The weekend business pages had Warner on the verge of becoming EMI’s new owner.
What they didn’t know was that Warner followed Universal late last week in pulling out. They didn’t like the numbers. Today’s Financial Times broke the story.
So who does that leave? BMG, Sony or yet another hedge fund.
Alternately, Citigroup could call off the sale or drop the price.
Such a bunch of bankers.
Here’s the Reuters version:
LONDON, Oct 31 (Reuters) – The frontrunner in the sale of British music EMI’s assets, Len Blavatnik’s Warner Music Group, has walked away from their auction, the Financial Times reported on Monday.
Blavatnik, whose Access Industries group bought Warner Music earlier this year, had looked set to win from Citigroup a $1.5 billion deal for EMI’s labels which include Capitol and Virgin.
The newspaper cited people close to the negotiations as saying offers for EMI’s recorded music division remained below the price at which the U.S. bank was prepared to sell the asset it seized in February from its previous private equity owner, Terra Firma .
However, the sources cited did not rule out Blavatnik returning to the table, as he did after a similar threat three weeks ago, adding that it may not be clear for two weeks or more whether Citigroup will settle for offers below initial hopes or retain EMI for at least another year.
Citigroup and bidders’ representatives were unavailable for immediate comment.
EMI’s record labels, home to marquee names including the Beatles and Coldplay, have always been the glamorous end of the business.

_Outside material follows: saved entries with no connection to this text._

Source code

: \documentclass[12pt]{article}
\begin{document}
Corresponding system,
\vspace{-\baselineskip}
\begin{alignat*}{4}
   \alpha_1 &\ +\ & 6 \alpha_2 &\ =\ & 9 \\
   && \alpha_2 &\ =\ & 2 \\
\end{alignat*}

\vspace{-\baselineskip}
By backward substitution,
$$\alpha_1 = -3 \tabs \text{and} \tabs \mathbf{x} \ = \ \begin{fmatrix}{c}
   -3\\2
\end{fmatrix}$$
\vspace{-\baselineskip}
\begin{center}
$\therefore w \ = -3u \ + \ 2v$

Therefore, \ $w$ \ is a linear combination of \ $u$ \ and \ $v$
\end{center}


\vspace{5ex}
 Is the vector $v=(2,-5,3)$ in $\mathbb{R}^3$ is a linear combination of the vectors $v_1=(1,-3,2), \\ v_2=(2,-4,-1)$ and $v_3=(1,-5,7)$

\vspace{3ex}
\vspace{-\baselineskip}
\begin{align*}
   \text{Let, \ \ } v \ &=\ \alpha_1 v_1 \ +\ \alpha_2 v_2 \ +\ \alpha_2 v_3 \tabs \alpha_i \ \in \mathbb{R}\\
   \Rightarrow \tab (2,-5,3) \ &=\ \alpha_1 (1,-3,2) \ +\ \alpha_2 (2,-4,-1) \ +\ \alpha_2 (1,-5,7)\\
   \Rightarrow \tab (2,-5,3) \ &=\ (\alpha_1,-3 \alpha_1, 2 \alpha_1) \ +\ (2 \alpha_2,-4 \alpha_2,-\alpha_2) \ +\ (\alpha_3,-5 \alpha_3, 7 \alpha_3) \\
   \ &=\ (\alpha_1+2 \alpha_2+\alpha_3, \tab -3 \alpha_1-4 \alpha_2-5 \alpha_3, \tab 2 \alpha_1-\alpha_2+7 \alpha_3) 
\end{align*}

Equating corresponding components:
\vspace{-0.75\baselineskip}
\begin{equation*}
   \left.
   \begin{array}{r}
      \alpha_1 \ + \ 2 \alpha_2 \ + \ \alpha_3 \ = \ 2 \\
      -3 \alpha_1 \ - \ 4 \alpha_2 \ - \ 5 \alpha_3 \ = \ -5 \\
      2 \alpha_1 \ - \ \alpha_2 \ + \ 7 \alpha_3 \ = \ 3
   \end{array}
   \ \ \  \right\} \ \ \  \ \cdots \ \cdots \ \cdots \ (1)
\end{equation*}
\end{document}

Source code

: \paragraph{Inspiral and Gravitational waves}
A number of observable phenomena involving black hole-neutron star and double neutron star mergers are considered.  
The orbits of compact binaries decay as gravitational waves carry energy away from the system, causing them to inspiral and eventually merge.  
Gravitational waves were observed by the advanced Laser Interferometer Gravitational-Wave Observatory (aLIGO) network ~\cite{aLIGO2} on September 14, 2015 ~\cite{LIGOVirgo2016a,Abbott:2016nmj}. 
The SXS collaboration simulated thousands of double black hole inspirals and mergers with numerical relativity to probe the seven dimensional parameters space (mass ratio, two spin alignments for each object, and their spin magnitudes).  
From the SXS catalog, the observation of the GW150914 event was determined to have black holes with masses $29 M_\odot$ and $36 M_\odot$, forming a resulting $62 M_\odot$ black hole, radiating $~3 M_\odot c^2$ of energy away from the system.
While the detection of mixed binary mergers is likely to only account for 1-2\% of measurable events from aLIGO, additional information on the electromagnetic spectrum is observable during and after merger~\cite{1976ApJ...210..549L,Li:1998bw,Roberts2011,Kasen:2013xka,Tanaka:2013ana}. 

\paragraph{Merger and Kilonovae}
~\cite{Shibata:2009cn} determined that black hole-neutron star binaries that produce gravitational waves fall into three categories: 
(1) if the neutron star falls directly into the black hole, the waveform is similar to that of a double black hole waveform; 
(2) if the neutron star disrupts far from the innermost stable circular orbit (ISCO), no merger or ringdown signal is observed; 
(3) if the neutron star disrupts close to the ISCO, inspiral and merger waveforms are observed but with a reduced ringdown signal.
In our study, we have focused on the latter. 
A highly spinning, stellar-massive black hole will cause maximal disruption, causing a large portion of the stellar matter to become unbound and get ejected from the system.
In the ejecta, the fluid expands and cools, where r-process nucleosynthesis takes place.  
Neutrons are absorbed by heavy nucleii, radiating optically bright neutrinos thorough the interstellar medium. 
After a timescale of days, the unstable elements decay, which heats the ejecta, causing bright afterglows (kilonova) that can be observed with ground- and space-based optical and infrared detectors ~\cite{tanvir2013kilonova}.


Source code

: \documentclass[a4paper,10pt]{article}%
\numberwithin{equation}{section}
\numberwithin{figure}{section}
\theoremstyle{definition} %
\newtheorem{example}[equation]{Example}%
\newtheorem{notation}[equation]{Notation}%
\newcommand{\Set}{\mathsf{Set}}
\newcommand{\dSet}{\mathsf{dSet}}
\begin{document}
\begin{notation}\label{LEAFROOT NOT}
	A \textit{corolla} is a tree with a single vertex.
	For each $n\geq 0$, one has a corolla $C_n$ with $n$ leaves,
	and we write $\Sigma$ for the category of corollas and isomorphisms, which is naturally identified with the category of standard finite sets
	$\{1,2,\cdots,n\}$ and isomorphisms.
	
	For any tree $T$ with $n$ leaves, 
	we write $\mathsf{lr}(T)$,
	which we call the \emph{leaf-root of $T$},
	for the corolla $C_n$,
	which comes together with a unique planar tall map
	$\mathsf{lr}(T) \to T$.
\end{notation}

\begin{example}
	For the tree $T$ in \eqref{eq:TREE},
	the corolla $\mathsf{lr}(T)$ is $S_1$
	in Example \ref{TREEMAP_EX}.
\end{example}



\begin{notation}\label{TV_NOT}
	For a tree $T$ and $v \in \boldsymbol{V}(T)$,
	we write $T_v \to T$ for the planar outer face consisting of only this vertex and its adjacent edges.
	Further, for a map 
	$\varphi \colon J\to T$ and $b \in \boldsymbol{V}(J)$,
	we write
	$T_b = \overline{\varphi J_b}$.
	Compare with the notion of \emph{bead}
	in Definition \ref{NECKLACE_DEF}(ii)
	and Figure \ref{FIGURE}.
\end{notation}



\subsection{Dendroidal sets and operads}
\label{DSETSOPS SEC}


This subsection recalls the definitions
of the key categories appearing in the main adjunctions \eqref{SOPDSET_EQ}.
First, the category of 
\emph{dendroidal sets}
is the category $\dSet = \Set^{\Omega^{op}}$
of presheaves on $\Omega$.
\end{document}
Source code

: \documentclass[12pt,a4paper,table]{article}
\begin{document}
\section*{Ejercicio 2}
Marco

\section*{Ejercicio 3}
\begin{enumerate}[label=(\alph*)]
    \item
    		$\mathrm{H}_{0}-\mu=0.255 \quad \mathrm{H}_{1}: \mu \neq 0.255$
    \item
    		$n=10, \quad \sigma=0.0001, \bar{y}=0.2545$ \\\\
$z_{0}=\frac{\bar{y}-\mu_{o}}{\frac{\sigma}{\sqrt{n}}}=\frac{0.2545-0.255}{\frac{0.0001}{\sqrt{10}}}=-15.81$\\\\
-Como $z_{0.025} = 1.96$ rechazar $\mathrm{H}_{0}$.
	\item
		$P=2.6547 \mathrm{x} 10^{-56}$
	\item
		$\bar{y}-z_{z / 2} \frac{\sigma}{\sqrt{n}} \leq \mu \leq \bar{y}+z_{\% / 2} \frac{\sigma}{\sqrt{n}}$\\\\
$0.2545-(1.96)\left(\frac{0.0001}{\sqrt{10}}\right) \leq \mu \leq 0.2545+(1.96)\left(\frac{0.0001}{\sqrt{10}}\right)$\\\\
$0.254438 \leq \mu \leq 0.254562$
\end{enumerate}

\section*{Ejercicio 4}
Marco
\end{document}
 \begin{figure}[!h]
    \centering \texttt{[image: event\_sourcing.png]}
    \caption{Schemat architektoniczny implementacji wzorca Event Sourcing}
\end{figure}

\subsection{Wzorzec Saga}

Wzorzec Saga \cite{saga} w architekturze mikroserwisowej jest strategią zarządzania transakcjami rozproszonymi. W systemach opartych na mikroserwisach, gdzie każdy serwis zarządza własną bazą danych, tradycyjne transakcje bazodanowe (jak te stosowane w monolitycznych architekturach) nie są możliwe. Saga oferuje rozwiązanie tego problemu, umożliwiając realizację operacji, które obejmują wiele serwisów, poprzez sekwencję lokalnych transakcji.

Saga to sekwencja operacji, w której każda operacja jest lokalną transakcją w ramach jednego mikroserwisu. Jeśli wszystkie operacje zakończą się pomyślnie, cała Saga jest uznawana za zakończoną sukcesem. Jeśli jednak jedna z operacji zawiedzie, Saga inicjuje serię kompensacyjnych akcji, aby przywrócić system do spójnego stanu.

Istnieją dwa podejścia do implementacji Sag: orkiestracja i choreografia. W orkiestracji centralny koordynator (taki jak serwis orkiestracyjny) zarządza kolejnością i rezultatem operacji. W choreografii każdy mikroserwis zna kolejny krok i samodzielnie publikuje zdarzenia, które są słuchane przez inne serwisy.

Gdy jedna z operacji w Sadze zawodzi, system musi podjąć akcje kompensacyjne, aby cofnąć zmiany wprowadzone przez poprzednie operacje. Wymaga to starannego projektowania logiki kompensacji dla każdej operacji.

Bids for the song catalogs of EMI Music have come in closer to Citi’s expectations but the early offers for its record labels had been underwhelming.
Sources cited in the article said Citigroup’s negotiations over EMI Music Publishing appeared to have made more progress, with a frontrunning offer of about $2 billion from BMG, the joint venture between Bertelsmann and Kohlberg Kravis Roberts .
A Sony-led challenge for EMI’s publishing operation is still working to secure financing from sovereign wealth funds and elsewhere, according to the article.
People close to several bidders, cited by the FT, believe the bank is prepared to keep EMI if it is unhappy with the offers.